Read on to learn about other responsibilities and duties of plant engineers.
Taking part in the commissioning of the plant.
Commissioning is an integral part of any plant installation job. It is usually performed to ensure that the installation job has been carried out in accordance with industry standards. Commissioning is often carried out by commissioning engineers in the presence of plant engineers.
Like plant engineers, commissioning engineers must be acquainted with the design and operation of the plant machinery to be used for construction purposes. Plant engineers must be present during plant commissioning to ensure they take note of any issues or concerns that may be raised by the commissioning engineer as regards how the installation job has been performed. As it is often said, "two heads are better than one."
Maintaining plant equipment.
To keep working at peak efficiency throughout the construction project, plant machinery and equipment will need to be regularly maintained. Regular maintenance is required to ensure that the various components and systems of the equipment are inspected to check for any issues that may lead to operational failure or costly damage.
After the initial inspection of the plant, a plant engineer will stick around to ensure construction plant machinery and equipment get the service they need to keep running well.

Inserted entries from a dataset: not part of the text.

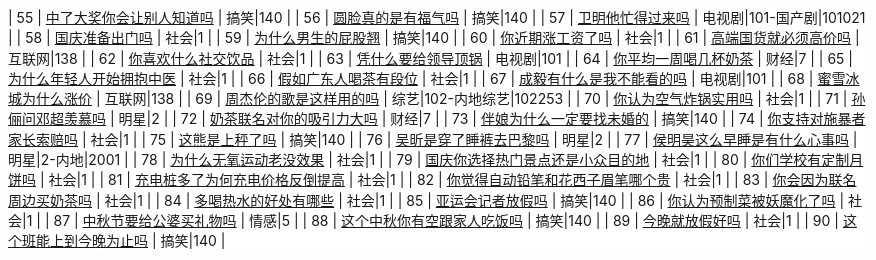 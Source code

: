 | 55 | [中了大奖你会让别人知道吗](https://s.weibo.com/weibo?q=%23%E4%B8%AD%E4%BA%86%E5%A4%A7%E5%A5%96%E4%BD%A0%E4%BC%9A%E8%AE%A9%E5%88%AB%E4%BA%BA%E7%9F%A5%E9%81%93%E5%90%97%23) | 搞笑|140 |
| 56 | [圆脸真的是有福气吗](https://s.weibo.com/weibo?q=%23%E5%9C%86%E8%84%B8%E7%9C%9F%E7%9A%84%E6%98%AF%E6%9C%89%E7%A6%8F%E6%B0%94%E5%90%97%23) | 搞笑|140 |
| 57 | [卫明他忙得过来吗](https://s.weibo.com/weibo?q=%23%E5%8D%AB%E6%98%8E%E4%BB%96%E5%BF%99%E5%BE%97%E8%BF%87%E6%9D%A5%E5%90%97%23) | 电视剧|101-国产剧|101021 |
| 58 | [国庆准备出门吗](https://s.weibo.com/weibo?q=%23%E5%9B%BD%E5%BA%86%E5%87%86%E5%A4%87%E5%87%BA%E9%97%A8%E5%90%97%23) | 社会|1 |
| 59 | [为什么男生的屁股翘](https://s.weibo.com/weibo?q=%23%E4%B8%BA%E4%BB%80%E4%B9%88%E7%94%B7%E7%94%9F%E7%9A%84%E5%B1%81%E8%82%A1%E7%BF%98%23) | 搞笑|140 |
| 60 | [你近期涨工资了吗](https://s.weibo.com/weibo?q=%23%E4%BD%A0%E8%BF%91%E6%9C%9F%E6%B6%A8%E5%B7%A5%E8%B5%84%E4%BA%86%E5%90%97%23) | 社会|1 |
| 61 | [高端国货就必须高价吗](https://s.weibo.com/weibo?q=%23%E9%AB%98%E7%AB%AF%E5%9B%BD%E8%B4%A7%E5%B0%B1%E5%BF%85%E9%A1%BB%E9%AB%98%E4%BB%B7%E5%90%97%23) | 互联网|138 |
| 62 | [你喜欢什么社交饮品](https://s.weibo.com/weibo?q=%23%E4%BD%A0%E5%96%9C%E6%AC%A2%E4%BB%80%E4%B9%88%E7%A4%BE%E4%BA%A4%E9%A5%AE%E5%93%81%23) | 社会|1 |
| 63 | [凭什么要给领导顶锅](https://s.weibo.com/weibo?q=%23%E5%87%AD%E4%BB%80%E4%B9%88%E8%A6%81%E7%BB%99%E9%A2%86%E5%AF%BC%E9%A1%B6%E9%94%85%23) | 电视剧|101 |
| 64 | [你平均一周喝几杯奶茶](https://s.weibo.com/weibo?q=%23%E4%BD%A0%E5%B9%B3%E5%9D%87%E4%B8%80%E5%91%A8%E5%96%9D%E5%87%A0%E6%9D%AF%E5%A5%B6%E8%8C%B6%23) | 财经|7 |
| 65 | [为什么年轻人开始拥抱中医](https://s.weibo.com/weibo?q=%23%E4%B8%BA%E4%BB%80%E4%B9%88%E5%B9%B4%E8%BD%BB%E4%BA%BA%E5%BC%80%E5%A7%8B%E6%8B%A5%E6%8A%B1%E4%B8%AD%E5%8C%BB%23) | 社会|1 |
| 66 | [假如广东人喝茶有段位](https://s.weibo.com/weibo?q=%23%E5%81%87%E5%A6%82%E5%B9%BF%E4%B8%9C%E4%BA%BA%E5%96%9D%E8%8C%B6%E6%9C%89%E6%AE%B5%E4%BD%8D%23) | 社会|1 |
| 67 | [成毅有什么是我不能看的吗](https://s.weibo.com/weibo?q=%23%E6%88%90%E6%AF%85%E6%9C%89%E4%BB%80%E4%B9%88%E6%98%AF%E6%88%91%E4%B8%8D%E8%83%BD%E7%9C%8B%E7%9A%84%E5%90%97%23) | 电视剧|101 |
| 68 | [蜜雪冰城为什么涨价](https://s.weibo.com/weibo?q=%23%E8%9C%9C%E9%9B%AA%E5%86%B0%E5%9F%8E%E4%B8%BA%E4%BB%80%E4%B9%88%E6%B6%A8%E4%BB%B7%23) | 互联网|138 |
| 69 | [周杰伦的歌是这样用的吗](https://s.weibo.com/weibo?q=%23%E5%91%A8%E6%9D%B0%E4%BC%A6%E7%9A%84%E6%AD%8C%E6%98%AF%E8%BF%99%E6%A0%B7%E7%94%A8%E7%9A%84%E5%90%97%23) | 综艺|102-内地综艺|102253 |
| 70 | [你认为空气炸锅实用吗](https://s.weibo.com/weibo?q=%23%E4%BD%A0%E8%AE%A4%E4%B8%BA%E7%A9%BA%E6%B0%94%E7%82%B8%E9%94%85%E5%AE%9E%E7%94%A8%E5%90%97%23) | 社会|1 |
| 71 | [孙俪问邓超羡慕吗](https://s.weibo.com/weibo?q=%23%E5%AD%99%E4%BF%AA%E9%97%AE%E9%82%93%E8%B6%85%E7%BE%A1%E6%85%95%E5%90%97%23) | 明星|2 |
| 72 | [奶茶联名对你的吸引力大吗](https://s.weibo.com/weibo?q=%23%E5%A5%B6%E8%8C%B6%E8%81%94%E5%90%8D%E5%AF%B9%E4%BD%A0%E7%9A%84%E5%90%B8%E5%BC%95%E5%8A%9B%E5%A4%A7%E5%90%97%23) | 财经|7 |
| 73 | [伴娘为什么一定要找未婚的](https://s.weibo.com/weibo?q=%23%E4%BC%B4%E5%A8%98%E4%B8%BA%E4%BB%80%E4%B9%88%E4%B8%80%E5%AE%9A%E8%A6%81%E6%89%BE%E6%9C%AA%E5%A9%9A%E7%9A%84%23) | 搞笑|140 |
| 74 | [你支持对施暴者家长索赔吗](https://s.weibo.com/weibo?q=%23%E4%BD%A0%E6%94%AF%E6%8C%81%E5%AF%B9%E6%96%BD%E6%9A%B4%E8%80%85%E5%AE%B6%E9%95%BF%E7%B4%A2%E8%B5%94%E5%90%97%23) | 社会|1 |
| 75 | [这熊是上秤了吗](https://s.weibo.com/weibo?q=%23%E8%BF%99%E7%86%8A%E6%98%AF%E4%B8%8A%E7%A7%A4%E4%BA%86%E5%90%97%23) | 搞笑|140 |
| 76 | [吴昕是穿了睡裤去巴黎吗](https://s.weibo.com/weibo?q=%23%E5%90%B4%E6%98%95%E6%98%AF%E7%A9%BF%E4%BA%86%E7%9D%A1%E8%A3%A4%E5%8E%BB%E5%B7%B4%E9%BB%8E%E5%90%97%23) | 明星|2 |
| 77 | [侯明昊这么早睡是有什么心事吗](https://s.weibo.com/weibo?q=%23%E4%BE%AF%E6%98%8E%E6%98%8A%E8%BF%99%E4%B9%88%E6%97%A9%E7%9D%A1%E6%98%AF%E6%9C%89%E4%BB%80%E4%B9%88%E5%BF%83%E4%BA%8B%E5%90%97%23) | 明星|2-内地|2001 |
| 78 | [为什么无氧运动老没效果](https://s.weibo.com/weibo?q=%23%E4%B8%BA%E4%BB%80%E4%B9%88%E6%97%A0%E6%B0%A7%E8%BF%90%E5%8A%A8%E8%80%81%E6%B2%A1%E6%95%88%E6%9E%9C%23) | 社会|1 |
| 79 | [国庆你选择热门景点还是小众目的地](https://s.weibo.com/weibo?q=%23%E5%9B%BD%E5%BA%86%E4%BD%A0%E9%80%89%E6%8B%A9%E7%83%AD%E9%97%A8%E6%99%AF%E7%82%B9%E8%BF%98%E6%98%AF%E5%B0%8F%E4%BC%97%E7%9B%AE%E7%9A%84%E5%9C%B0%23) | 社会|1 |
| 80 | [你们学校有定制月饼吗](https://s.weibo.com/weibo?q=%23%E4%BD%A0%E4%BB%AC%E5%AD%A6%E6%A0%A1%E6%9C%89%E5%AE%9A%E5%88%B6%E6%9C%88%E9%A5%BC%E5%90%97%23) | 社会|1 |
| 81 | [充电桩多了为何充电价格反倒提高](https://s.weibo.com/weibo?q=%23%E5%85%85%E7%94%B5%E6%A1%A9%E5%A4%9A%E4%BA%86%E4%B8%BA%E4%BD%95%E5%85%85%E7%94%B5%E4%BB%B7%E6%A0%BC%E5%8F%8D%E5%80%92%E6%8F%90%E9%AB%98%23) | 社会|1 |
| 82 | [你觉得自动铅笔和花西子眉笔哪个贵](https://s.weibo.com/weibo?q=%23%E4%BD%A0%E8%A7%89%E5%BE%97%E8%87%AA%E5%8A%A8%E9%93%85%E7%AC%94%E5%92%8C%E8%8A%B1%E8%A5%BF%E5%AD%90%E7%9C%89%E7%AC%94%E5%93%AA%E4%B8%AA%E8%B4%B5%23) | 社会|1 |
| 83 | [你会因为联名周边买奶茶吗](https://s.weibo.com/weibo?q=%23%E4%BD%A0%E4%BC%9A%E5%9B%A0%E4%B8%BA%E8%81%94%E5%90%8D%E5%91%A8%E8%BE%B9%E4%B9%B0%E5%A5%B6%E8%8C%B6%E5%90%97%23) | 社会|1 |
| 84 | [多喝热水的好处有哪些](https://s.weibo.com/weibo?q=%23%E5%A4%9A%E5%96%9D%E7%83%AD%E6%B0%B4%E7%9A%84%E5%A5%BD%E5%A4%84%E6%9C%89%E5%93%AA%E4%BA%9B%23) | 社会|1 |
| 85 | [亚运会记者放假吗](https://s.weibo.com/weibo?q=%23%E4%BA%9A%E8%BF%90%E4%BC%9A%E8%AE%B0%E8%80%85%E6%94%BE%E5%81%87%E5%90%97%23) | 搞笑|140 |
| 86 | [你认为预制菜被妖魔化了吗](https://s.weibo.com/weibo?q=%23%E4%BD%A0%E8%AE%A4%E4%B8%BA%E9%A2%84%E5%88%B6%E8%8F%9C%E8%A2%AB%E5%A6%96%E9%AD%94%E5%8C%96%E4%BA%86%E5%90%97%23) | 社会|1 |
| 87 | [中秋节要给公婆买礼物吗](https://s.weibo.com/weibo?q=%23%E4%B8%AD%E7%A7%8B%E8%8A%82%E8%A6%81%E7%BB%99%E5%85%AC%E5%A9%86%E4%B9%B0%E7%A4%BC%E7%89%A9%E5%90%97%23) | 情感|5 |
| 88 | [这个中秋你有空跟家人吃饭吗](https://s.weibo.com/weibo?q=%23%E8%BF%99%E4%B8%AA%E4%B8%AD%E7%A7%8B%E4%BD%A0%E6%9C%89%E7%A9%BA%E8%B7%9F%E5%AE%B6%E4%BA%BA%E5%90%83%E9%A5%AD%E5%90%97%23) | 搞笑|140 |
| 89 | [今晚就放假好吗](https://s.weibo.com/weibo?q=%23%E4%BB%8A%E6%99%9A%E5%B0%B1%E6%94%BE%E5%81%87%E5%A5%BD%E5%90%97%23) | 社会|1 |
| 90 | [这个班能上到今晚为止吗](https://s.weibo.com/weibo?q=%23%E8%BF%99%E4%B8%AA%E7%8F%AD%E8%83%BD%E4%B8%8A%E5%88%B0%E4%BB%8A%E6%99%9A%E4%B8%BA%E6%AD%A2%E5%90%97%23) | 搞笑|140 |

They will lubricate the equipment, check for wear and tear of parts, and even test the equipment to ensure it is in good shape to handle the next shift.
Aside from installing and maintaining construction plant equipment, plant engineers can also disassemble the equipment upon completion of the project. If they can built it up, they can definitely take it apart. In other words, construction contractors may require the services of a plant engineer from start to finish.